Input for this task:
'''

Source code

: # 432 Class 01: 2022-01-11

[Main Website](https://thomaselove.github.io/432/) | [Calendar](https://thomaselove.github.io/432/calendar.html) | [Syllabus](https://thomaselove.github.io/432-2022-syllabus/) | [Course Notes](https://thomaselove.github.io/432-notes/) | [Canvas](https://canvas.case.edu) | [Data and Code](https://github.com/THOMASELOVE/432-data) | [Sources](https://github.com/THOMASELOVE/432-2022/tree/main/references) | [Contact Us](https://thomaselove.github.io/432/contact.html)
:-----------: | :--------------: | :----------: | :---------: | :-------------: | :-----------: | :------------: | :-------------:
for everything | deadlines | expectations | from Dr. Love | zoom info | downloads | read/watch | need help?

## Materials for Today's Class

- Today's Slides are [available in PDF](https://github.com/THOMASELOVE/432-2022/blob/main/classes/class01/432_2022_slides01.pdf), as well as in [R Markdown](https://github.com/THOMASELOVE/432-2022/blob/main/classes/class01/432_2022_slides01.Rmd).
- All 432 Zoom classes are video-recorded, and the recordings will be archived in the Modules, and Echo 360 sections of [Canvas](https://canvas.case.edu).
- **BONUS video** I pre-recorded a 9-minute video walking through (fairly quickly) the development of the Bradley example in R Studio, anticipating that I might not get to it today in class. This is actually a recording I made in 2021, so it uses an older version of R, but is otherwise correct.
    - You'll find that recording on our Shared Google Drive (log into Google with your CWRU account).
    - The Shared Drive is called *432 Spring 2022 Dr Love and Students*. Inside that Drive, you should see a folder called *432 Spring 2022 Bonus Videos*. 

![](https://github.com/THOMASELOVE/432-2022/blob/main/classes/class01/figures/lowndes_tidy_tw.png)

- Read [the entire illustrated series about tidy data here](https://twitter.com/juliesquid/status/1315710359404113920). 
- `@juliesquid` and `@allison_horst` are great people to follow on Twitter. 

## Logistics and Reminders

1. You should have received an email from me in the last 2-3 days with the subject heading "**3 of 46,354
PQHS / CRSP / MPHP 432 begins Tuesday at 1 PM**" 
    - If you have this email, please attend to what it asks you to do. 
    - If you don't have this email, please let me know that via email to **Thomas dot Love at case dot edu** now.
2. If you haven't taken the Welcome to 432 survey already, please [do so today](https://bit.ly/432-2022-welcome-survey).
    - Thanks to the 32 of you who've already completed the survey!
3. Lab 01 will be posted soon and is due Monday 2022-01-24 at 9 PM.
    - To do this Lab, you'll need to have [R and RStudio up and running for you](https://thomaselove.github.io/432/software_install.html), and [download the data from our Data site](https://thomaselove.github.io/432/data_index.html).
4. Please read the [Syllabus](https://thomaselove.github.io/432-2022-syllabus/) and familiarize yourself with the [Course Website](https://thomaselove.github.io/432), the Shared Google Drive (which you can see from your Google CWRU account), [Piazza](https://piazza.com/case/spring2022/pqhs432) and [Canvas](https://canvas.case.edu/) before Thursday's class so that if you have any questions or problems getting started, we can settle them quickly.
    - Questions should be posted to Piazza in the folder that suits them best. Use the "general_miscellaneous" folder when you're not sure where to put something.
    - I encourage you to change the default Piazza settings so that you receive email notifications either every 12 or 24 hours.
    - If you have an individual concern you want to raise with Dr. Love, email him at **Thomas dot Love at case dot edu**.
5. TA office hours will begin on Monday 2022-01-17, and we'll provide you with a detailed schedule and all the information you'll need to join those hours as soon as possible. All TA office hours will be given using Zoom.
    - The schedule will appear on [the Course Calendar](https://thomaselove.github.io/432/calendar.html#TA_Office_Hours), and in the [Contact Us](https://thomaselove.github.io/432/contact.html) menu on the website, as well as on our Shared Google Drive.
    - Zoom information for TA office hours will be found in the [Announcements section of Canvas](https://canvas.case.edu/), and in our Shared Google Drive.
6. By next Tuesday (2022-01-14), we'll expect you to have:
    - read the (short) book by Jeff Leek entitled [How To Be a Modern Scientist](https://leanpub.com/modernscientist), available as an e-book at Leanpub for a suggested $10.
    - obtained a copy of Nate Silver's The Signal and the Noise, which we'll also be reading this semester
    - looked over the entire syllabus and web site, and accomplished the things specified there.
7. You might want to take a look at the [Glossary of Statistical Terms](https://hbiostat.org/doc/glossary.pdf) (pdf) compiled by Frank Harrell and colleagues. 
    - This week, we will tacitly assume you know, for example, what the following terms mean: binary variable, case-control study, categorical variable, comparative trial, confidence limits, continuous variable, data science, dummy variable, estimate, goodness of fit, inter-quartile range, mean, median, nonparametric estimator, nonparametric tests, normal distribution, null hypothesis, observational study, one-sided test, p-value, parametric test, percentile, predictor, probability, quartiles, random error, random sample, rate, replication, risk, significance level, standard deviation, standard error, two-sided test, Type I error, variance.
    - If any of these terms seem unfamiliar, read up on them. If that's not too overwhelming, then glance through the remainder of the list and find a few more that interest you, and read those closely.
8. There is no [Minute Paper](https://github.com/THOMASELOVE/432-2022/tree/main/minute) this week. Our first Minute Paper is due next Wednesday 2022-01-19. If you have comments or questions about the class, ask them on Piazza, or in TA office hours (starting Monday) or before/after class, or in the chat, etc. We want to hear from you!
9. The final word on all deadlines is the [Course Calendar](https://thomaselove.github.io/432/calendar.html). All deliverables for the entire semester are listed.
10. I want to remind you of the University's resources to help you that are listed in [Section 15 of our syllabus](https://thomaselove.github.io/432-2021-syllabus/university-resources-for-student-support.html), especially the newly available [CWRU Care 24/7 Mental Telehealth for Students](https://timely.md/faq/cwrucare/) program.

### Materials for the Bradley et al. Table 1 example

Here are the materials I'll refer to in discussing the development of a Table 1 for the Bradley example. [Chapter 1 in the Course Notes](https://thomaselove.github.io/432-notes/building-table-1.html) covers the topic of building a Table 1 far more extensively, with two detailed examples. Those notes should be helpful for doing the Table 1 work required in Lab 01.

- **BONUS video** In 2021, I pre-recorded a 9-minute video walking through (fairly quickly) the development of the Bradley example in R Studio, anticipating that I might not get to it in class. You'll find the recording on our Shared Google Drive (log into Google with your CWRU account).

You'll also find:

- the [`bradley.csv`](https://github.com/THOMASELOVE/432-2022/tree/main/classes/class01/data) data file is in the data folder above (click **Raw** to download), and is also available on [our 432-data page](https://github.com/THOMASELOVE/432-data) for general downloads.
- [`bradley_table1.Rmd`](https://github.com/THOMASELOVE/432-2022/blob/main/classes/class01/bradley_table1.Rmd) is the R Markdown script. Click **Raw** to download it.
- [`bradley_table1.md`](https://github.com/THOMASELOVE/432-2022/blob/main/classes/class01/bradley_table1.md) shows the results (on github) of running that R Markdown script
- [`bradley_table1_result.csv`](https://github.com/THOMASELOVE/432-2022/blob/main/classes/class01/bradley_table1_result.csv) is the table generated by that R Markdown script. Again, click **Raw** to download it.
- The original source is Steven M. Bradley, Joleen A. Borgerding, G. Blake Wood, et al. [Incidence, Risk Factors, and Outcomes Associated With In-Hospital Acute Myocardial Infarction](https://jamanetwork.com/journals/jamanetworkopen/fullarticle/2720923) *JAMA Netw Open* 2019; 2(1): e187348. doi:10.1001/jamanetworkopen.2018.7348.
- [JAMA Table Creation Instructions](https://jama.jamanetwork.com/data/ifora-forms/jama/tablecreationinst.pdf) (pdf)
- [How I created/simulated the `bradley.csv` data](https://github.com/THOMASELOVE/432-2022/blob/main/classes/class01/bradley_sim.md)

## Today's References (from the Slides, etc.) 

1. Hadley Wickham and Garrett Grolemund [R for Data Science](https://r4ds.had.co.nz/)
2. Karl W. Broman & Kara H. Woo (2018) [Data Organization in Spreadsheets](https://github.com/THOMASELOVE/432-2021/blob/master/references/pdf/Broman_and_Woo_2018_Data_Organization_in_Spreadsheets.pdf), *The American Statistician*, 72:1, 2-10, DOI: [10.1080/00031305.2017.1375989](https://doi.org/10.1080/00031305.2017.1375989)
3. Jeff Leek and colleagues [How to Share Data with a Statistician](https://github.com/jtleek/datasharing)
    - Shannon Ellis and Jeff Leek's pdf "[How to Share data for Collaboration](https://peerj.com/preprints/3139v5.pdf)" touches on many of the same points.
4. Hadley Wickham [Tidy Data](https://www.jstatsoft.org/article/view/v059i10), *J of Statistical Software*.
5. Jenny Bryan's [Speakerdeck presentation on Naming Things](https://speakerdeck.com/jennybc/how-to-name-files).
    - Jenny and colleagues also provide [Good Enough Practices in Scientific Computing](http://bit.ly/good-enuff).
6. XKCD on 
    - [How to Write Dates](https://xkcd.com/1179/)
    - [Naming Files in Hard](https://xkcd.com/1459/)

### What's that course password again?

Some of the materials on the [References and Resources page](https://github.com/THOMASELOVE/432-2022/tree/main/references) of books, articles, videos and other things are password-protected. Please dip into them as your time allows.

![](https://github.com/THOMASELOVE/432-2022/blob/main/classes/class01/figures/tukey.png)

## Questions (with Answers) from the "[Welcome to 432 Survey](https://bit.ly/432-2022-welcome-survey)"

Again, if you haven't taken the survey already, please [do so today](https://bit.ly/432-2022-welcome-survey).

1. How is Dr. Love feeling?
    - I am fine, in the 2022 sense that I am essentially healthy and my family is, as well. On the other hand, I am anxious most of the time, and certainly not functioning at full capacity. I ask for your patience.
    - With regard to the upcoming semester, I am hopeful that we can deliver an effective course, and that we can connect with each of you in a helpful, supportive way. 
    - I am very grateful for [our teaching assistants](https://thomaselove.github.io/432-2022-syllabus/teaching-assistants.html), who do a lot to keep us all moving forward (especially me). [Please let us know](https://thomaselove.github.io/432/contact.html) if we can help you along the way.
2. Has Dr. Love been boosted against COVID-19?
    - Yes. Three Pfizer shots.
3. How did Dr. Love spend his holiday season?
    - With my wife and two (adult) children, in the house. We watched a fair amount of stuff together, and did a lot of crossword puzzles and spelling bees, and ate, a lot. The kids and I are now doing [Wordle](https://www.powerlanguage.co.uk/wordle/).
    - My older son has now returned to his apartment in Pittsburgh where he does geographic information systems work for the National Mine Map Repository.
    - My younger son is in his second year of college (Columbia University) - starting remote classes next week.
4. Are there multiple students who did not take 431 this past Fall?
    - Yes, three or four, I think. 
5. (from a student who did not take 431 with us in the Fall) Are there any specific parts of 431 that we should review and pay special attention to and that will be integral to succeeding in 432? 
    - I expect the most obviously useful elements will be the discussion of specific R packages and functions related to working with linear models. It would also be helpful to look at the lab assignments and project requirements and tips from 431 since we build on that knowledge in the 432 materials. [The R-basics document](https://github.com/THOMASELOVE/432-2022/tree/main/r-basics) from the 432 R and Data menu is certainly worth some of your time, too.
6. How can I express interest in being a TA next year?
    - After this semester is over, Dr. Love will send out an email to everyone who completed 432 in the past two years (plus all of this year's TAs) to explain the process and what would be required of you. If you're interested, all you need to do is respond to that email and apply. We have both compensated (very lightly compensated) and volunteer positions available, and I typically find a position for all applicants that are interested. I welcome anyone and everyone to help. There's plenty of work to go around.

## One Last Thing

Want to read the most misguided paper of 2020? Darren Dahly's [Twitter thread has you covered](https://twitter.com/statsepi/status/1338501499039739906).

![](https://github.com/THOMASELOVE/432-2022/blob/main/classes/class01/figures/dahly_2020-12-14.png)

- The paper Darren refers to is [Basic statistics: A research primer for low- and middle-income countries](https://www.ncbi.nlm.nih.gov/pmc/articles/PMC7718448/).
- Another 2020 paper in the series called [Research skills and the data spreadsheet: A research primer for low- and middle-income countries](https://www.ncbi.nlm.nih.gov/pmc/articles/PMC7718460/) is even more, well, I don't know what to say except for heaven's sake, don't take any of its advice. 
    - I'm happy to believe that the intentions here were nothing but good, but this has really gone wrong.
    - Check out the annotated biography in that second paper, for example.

'''

Exercise brief:
Everything starting at the line containing "## Logistics and Reminders" and ending at the line containing "2. If you haven't" in the records above should be repeated exactly, and only that.

Solution:
## Logistics and Reminders

1. You should have received an email from me in the last 2-3 days with the subject heading "**3 of 46,354
PQHS / CRSP / MPHP 432 begins Tuesday at 1 PM**" 
    - If you have this email, please attend to what it asks you to do. 
    - If you don't have this email, please let me know that via email to **Thomas dot Love at case dot edu** now.
2. If you haven't taken the Welcome to 432 survey already, please [do so today](https://bit.ly/432-2022-welcome-survey).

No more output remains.